Here at the Young Republican National Convention in Mobile, Alabama, attendees often direct casual conversation toward the 2016 general election. I’m interested to know who they like. “Not Rand Paul” is one answer. “In our session this morning, someone tried to introduce a measure supporting the legalization of marijuana,” Mike Bayham, a Republican State Committeeman tells me. I ask how it went. “Not well. We voted not to consider it.”
I explain that I’m from National Review, and that I support legalizing marijuana — and almost everything else, really. After a little back-and-forth debate about merits of that policy, I ask what Mike thinks that the general attitude would be in the room toward a more permissive drug regime. “You might get a few of the Paulistas who support it. The Ronuluns,” Bayham tells me, smiling slightly. “But not really.
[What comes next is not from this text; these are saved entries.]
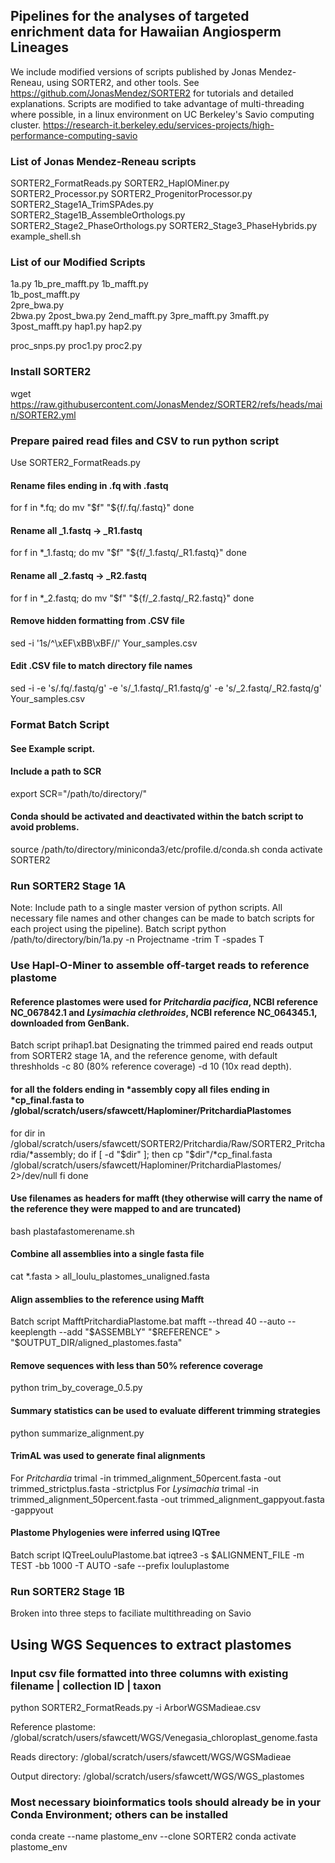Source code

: ## Pipelines for the analyses of targeted enrichment data for Hawaiian Angiosperm Lineages

We include modified versions of scripts published by Jonas Mendez-Reneau, using SORTER2, and other tools.
See https://github.com/JonasMendez/SORTER2 for tutorials and detailed explanations. Scripts are modified to take advantage of multi-threading where possible, in a linux environment on UC Berkeley's Savio computing cluster. https://research-it.berkeley.edu/services-projects/high-performance-computing-savio

### List of Jonas Mendez-Reneau scripts

SORTER2_FormatReads.py
SORTER2_HaplOMiner.py
SORTER2_Processor.py
SORTER2_ProgenitorProcessor.py
SORTER2_Stage1A_TrimSPAdes.py
SORTER2_Stage1B_AssembleOrthologs.py
SORTER2_Stage2_PhaseOrthologs.py
SORTER2_Stage3_PhaseHybrids.py
example_shell.sh

### List of our Modified Scripts

1a.py
1b_pre_mafft.py 
1b_mafft.py  
1b_post_mafft.py  
2pre_bwa.py   
2bwa.py
2post_bwa.py
2end_mafft.py
3pre_mafft.py
3mafft.py
3post_mafft.py
hap1.py
hap2.py

proc_snps.py
proc1.py
proc2.py

### Install SORTER2
wget https://raw.githubusercontent.com/JonasMendez/SORTER2/refs/heads/main/SORTER2.yml

### Prepare paired read files and CSV to run python script 
Use SORTER2_FormatReads.py

#### Rename files ending in .fq with .fastq 
for f in *.fq; do
    mv "$f" "${f/.fq/.fastq}"
done

#### Rename all _1.fastq → _R1.fastq
for f in *_1.fastq; do
    mv "$f" "${f/_1.fastq/_R1.fastq}"
done

#### Rename all _2.fastq → _R2.fastq
for f in *_2.fastq; do
    mv "$f" "${f/_2.fastq/_R2.fastq}"
done

#### Remove hidden formatting from .CSV file
sed -i '1s/^\xEF\xBB\xBF//' Your_samples.csv

#### Edit .CSV file to match directory file names
sed -i -e 's/.fq/.fastq/g' -e 's/_1.fastq/_R1.fastq/g' -e 's/_2.fastq/_R2.fastq/g' Your_samples.csv

### Format Batch Script
#### See Example script. 

#### Include a path to SCR
export SCR="/path/to/directory/"

#### Conda should be activated and deactivated within the batch script to avoid problems. 
source /path/to/directory/miniconda3/etc/profile.d/conda.sh
conda activate SORTER2

### Run SORTER2 Stage 1A
Note: Include path to a single master version of python scripts. All necessary file names and other changes can be made to batch scripts for each project using the pipeline).
Batch script 
python /path/to/directory/bin/1a.py -n Projectname -trim T -spades T

### Use Hapl-O-Miner to assemble off-target reads to reference plastome
#### Reference plastomes were used for _Pritchardia pacifica_, NCBI reference NC_067842.1 and _Lysimachia clethroides_, NCBI reference  NC_064345.1, downloaded from GenBank.
Batch script prihap1.bat
Designating the trimmed paired end reads output from SORTER2 stage 1A, and the reference genome, with default threshholds -c 80 (80% reference coverage) -d 10 (10x read depth).

#### for all the folders ending in *assembly copy all files ending in *cp_final.fasta to /global/scratch/users/sfawcett/Haplominer/PritchardiaPlastomes
 
for dir in /global/scratch/users/sfawcett/SORTER2/Pritchardia/Raw/SORTER2_Pritchardia/*assembly; do
  if [ -d "$dir" ]; then
    cp "$dir"/*cp_final.fasta /global/scratch/users/sfawcett/Haplominer/PritchardiaPlastomes/ 2>/dev/null
  fi
done

#### Use filenames as headers for mafft (they otherwise will carry the name of the reference they were mapped to and are truncated)
bash plastafastomerename.sh

#### Combine all assemblies into a single fasta file 
cat *.fasta > all_loulu_plastomes_unaligned.fasta

#### Align assemblies to the reference using Mafft
Batch script MafftPritchardiaPlastome.bat
mafft --thread 40 --auto --keeplength --add "$ASSEMBLY" "$REFERENCE" > "$OUTPUT_DIR/aligned_plastomes.fasta"

#### Remove sequences with less than 50% reference coverage
python trim_by_coverage_0.5.py

#### Summary statistics can be used to evaluate different trimming strategies
python summarize_alignment.py

#### TrimAL was used to generate final alignments
For _Pritchardia_
trimal -in trimmed_alignment_50percent.fasta -out trimmed_strictplus.fasta -strictplus 
For _Lysimachia_
trimal -in trimmed_alignment_50percent.fasta -out trimmed_alignment_gappyout.fasta -gappyout 

#### Plastome Phylogenies were inferred using IQTree
Batch script IQTreeLouluPlastome.bat
  iqtree3 -s $ALIGNMENT_FILE -m TEST -bb 1000 -T AUTO -safe --prefix louluplastome

### Run SORTER2 Stage 1B
Broken into three steps to faciliate multithreading on Savio

## Using WGS Sequences to extract plastomes
### Input csv file formatted into three columns with existing filename | collection ID | taxon
python SORTER2_FormatReads.py -i ArborWGSMadieae.csv

Reference plastome:
/global/scratch/users/sfawcett/WGS/Venegasia_chloroplast_genome.fasta

Reads directory:
/global/scratch/users/sfawcett/WGS/WGSMadieae

Output directory:
/global/scratch/users/sfawcett/WGS/WGS_plastomes

### Most necessary bioinformatics tools should already be in your Conda Environment; others can be installed
conda create --name plastome_env --clone SORTER2
conda activate plastome_env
The government shouldn’t be suggesting that drugs are okay.” I ask if there are many Ron Paul types here. “No, not really.” If there is a libertarian shift in the party, it doesn’t appear to be on display here.
And what of Rand, as opposed to his father? “I don’t think he’s much different to his father, Bayham says. “He’s aware of his problem and he’s trying to hide it – but it’s difficult for him to do that.” What is that problem? “He’s just very much like his father, really.”
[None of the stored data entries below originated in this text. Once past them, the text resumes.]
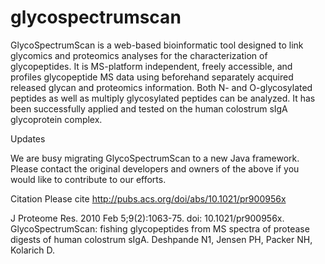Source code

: glycospectrumscan
=================

GlycoSpectrumScan is a web-based bioinformatic tool designed to link glycomics and proteomics analyses for the characterization of glycopeptides. It is MS-platform independent, freely accessible, and profiles glycopeptide MS data using beforehand separately acquired released glycan and proteomics information. Both N- and O-glycosylated peptides as well as multiply glycosylated peptides can be analyzed. It has been successfully applied and tested on the human colostrum sIgA glycoprotein complex.

Updates

We are busy migrating GlycoSpectrumScan to a new Java framework. Please contact the original developers and owners of the above if you would like to contribute to our efforts.

Citation
Please cite http://pubs.acs.org/doi/abs/10.1021/pr900956x

J Proteome Res. 2010 Feb 5;9(2):1063-75. doi: 10.1021/pr900956x.
GlycoSpectrumScan: fishing glycopeptides from MS spectra of protease digests of human colostrum sIgA.
Deshpande N1, Jensen PH, Packer NH, Kolarich D.
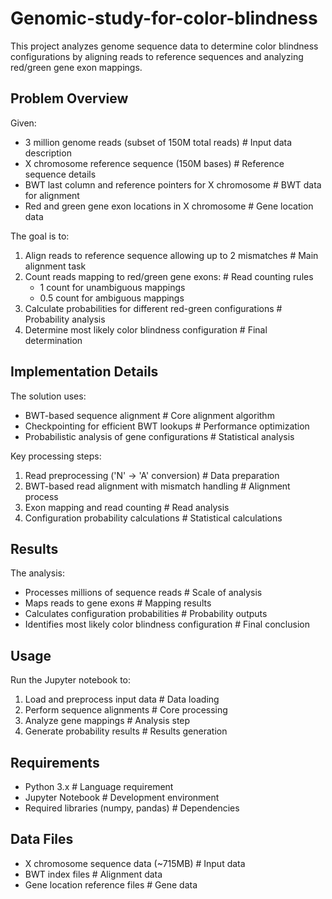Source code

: # Genomic-study-for-color-blindness

This project analyzes genome sequence data to determine color blindness configurations by aligning reads to reference sequences and analyzing red/green gene exon mappings.

## Problem Overview

Given:
- 3 million genome reads (subset of 150M total reads) # Input data description
- X chromosome reference sequence (150M bases) # Reference sequence details
- BWT last column and reference pointers for X chromosome # BWT data for alignment
- Red and green gene exon locations in X chromosome # Gene location data

The goal is to:
1. Align reads to reference sequence allowing up to 2 mismatches # Main alignment task
2. Count reads mapping to red/green gene exons: # Read counting rules
   - 1 count for unambiguous mappings
   - 0.5 count for ambiguous mappings
3. Calculate probabilities for different red-green configurations # Probability analysis
4. Determine most likely color blindness configuration # Final determination

## Implementation Details

The solution uses:
- BWT-based sequence alignment # Core alignment algorithm
- Checkpointing for efficient BWT lookups # Performance optimization
- Probabilistic analysis of gene configurations # Statistical analysis

Key processing steps:
1. Read preprocessing ('N' -> 'A' conversion) # Data preparation
2. BWT-based read alignment with mismatch handling # Alignment process  
3. Exon mapping and read counting # Read analysis
4. Configuration probability calculations # Statistical calculations

## Results

The analysis:
- Processes millions of sequence reads # Scale of analysis
- Maps reads to gene exons # Mapping results
- Calculates configuration probabilities # Probability outputs
- Identifies most likely color blindness configuration # Final conclusion

## Usage

Run the Jupyter notebook to:
1. Load and preprocess input data # Data loading
2. Perform sequence alignments # Core processing
3. Analyze gene mappings # Analysis step
4. Generate probability results # Results generation

## Requirements

- Python 3.x # Language requirement
- Jupyter Notebook # Development environment
- Required libraries (numpy, pandas) # Dependencies

## Data Files

- X chromosome sequence data (~715MB) # Input data
- BWT index files # Alignment data
- Gene location reference files # Gene data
I ask who he favors. “Well, up until about six months ago, it would have been Marco Rubio. But now, I like Scott Walker.” Is this because of Rubio’s immigration activism. “Yes.” Later, I mention Bobby Jindal. “I’m from Louisiana, and I don’t think that Jindal could get elected now in his own house!” Bayham concludes. This is a fairly common assessment.
Scott Walker’s name is mentioned a lot. But something about the way it is invoked bothers me slightly, and I can’t help wondering about the extent to which he is benefiting from being unscathed and — nationally at least — untested. Walker is a successful governor of Wisconsin — a blue state – and an avatar for the reform of union excess. But at some point, he’ll annoy people just as everybody else has. Rubio has upset many with his immigration bill; Jindal has, many claim, been found wanting; Paul Ryan was on a losing ticket in 2012, as was Sarah Palin; Rick Santorum lost a primary, as did Rick Perry; Chris Christie irritated some Republicans when he appeared to be so chummy with the president just days before an election; and Rand Paul is, among this crowd at least, mistrusted for his libertarianism. Scott Walker is certainly an impressive man. But, talking to the attendees, I’m left wondering to what extent he remains a Rorsach test onto whom the rank and file can project their desires without pushback.
Rick Santorum, whose group, “Patriot Voices,” is a sponsor here, does not currently appear to have the support that he would need to win a second time around. The conference opened yesterday with a pre-recorded video featuring Santorum’s usual spiel: “I was a young Republican.” / “This was the main thing that led to my success and my campaign.” / “There’s a war going on.” / “Conservatives wish to conserve” the ideas of a young country and to “hold onto our founding documents.” / The “Declaration is the heart and soul of America.” I know this because I was listening. But nobody else was. When Santorum started speaking, the room started talking and eating. Not particularly encouraging for him.
“Maybe after Obama and his whole persona, the country will be ready for a Scott Walker,” Bayham suggests. This is interesting. America does tend to tire of certain characteristics and elect people with opposite qualities. But, in a television age, does a quieter, more down-to-earth man really come across?